The vessel is currently under construction at HMD’s shipyard in Ulsan, South Korea.

It will be classed by Lloyd’s Register (LR) and is designed to help Bernhard comply with the International Maritime Organisation’s (IMO) new Ballast Water Management Convention, which came into force in September last year and requires all new ships to feature a ballast water treatment system.

However, the new vessel’s ballast-free design is anticipated to eliminate for an onboard ballast water treatment system.

"The concept removes the need for the ship to comply with the Performance Standard for Protective Coatings for ballast tanks, as well as other related regulations."

In addition, the concept removes the need for the ship to comply with the Performance Standard for Protective Coatings for ballast tanks, as well as other related regulations.

It is also expected to offer maintenance costs savings.

HMD Initial Planning Division senior vice-president Seung-Ho Jeon said: “The ballast-free concept will be made a reality by the technology expertise of HMD.

“We aim to stand out in the field of eco-friendly business practice.”

HMD developed a special hull form in order to integrate the ballast-free concept into the vessel design, which features deadrise, a forward ‘engine room and deckhouse’ and a twin propulsion system equipped with azimuth thrusters.

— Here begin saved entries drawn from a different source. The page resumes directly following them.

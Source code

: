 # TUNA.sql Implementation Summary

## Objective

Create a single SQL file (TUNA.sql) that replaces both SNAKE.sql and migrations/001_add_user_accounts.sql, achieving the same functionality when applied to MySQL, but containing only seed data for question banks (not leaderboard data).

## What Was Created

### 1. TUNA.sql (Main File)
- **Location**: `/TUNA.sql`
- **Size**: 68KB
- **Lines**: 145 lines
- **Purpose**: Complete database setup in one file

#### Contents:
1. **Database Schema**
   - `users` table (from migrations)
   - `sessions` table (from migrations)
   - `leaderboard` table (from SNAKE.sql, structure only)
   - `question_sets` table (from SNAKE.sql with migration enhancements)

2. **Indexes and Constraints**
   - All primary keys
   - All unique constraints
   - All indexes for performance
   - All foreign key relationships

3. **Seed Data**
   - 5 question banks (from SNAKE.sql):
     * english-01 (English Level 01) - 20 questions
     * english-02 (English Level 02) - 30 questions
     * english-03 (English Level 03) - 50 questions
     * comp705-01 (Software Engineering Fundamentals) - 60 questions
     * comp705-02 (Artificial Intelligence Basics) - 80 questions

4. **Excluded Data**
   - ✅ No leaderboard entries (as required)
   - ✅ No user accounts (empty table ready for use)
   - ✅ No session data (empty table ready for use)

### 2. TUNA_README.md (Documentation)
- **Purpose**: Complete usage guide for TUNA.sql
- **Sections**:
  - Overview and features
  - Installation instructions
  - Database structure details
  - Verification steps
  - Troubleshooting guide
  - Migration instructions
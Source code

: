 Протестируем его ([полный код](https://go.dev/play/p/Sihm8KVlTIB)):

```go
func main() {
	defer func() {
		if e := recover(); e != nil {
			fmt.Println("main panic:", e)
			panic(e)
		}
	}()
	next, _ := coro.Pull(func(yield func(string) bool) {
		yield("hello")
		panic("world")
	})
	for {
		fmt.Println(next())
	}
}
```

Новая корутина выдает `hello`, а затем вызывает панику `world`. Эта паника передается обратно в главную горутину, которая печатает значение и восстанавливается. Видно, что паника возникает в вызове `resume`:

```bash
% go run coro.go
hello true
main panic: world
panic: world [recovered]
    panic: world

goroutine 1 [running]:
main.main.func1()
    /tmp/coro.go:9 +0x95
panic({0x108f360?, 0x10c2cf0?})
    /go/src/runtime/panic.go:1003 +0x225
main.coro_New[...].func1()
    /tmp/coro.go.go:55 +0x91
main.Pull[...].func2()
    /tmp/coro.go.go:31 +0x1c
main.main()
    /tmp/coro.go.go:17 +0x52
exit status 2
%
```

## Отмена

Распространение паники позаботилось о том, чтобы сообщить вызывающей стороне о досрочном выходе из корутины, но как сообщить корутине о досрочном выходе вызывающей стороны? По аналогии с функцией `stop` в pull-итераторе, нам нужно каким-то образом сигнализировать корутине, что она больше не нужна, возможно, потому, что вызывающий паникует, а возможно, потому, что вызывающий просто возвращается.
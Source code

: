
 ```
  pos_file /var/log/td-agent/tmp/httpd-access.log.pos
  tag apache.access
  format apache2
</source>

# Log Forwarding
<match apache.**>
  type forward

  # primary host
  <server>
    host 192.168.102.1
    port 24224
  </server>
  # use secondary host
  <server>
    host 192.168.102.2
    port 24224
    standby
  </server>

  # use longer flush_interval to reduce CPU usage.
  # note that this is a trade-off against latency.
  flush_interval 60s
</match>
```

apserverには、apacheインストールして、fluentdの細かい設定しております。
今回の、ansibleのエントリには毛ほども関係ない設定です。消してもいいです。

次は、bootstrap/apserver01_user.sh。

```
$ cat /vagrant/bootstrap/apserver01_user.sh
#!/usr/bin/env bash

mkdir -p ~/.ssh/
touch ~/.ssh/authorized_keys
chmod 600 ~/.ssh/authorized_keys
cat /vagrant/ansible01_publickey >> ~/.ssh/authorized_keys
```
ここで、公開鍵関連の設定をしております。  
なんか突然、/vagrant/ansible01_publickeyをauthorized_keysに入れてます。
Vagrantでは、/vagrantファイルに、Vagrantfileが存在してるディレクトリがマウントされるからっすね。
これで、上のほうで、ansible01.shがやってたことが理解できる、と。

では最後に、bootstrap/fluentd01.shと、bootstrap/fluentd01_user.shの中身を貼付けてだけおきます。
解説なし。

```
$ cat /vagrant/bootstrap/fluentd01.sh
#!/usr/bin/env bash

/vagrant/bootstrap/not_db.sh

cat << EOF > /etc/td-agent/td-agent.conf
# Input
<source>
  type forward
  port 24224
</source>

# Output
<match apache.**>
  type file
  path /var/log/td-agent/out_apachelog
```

The inclusion of these solutions is set to help the vessel retain its damage stability and allow it to easily control the trim and heel without ballasting.

The smaller diameter of the vessel’s propellers will also allow it to achieve full immersion in all operational conditions.

LNG will be stored on-board the ship in two separate IMO type-C tanks, which will maintain a minimum temperature of -165°C and maximum vapour pressure of 3.75 bar(g).

The fuel is expected to be transferred to LNG-powered vessels at a rate of roughly 1,250m³/hour via cryogenic flexible hoses without ballasting and / or de-ballasting operations.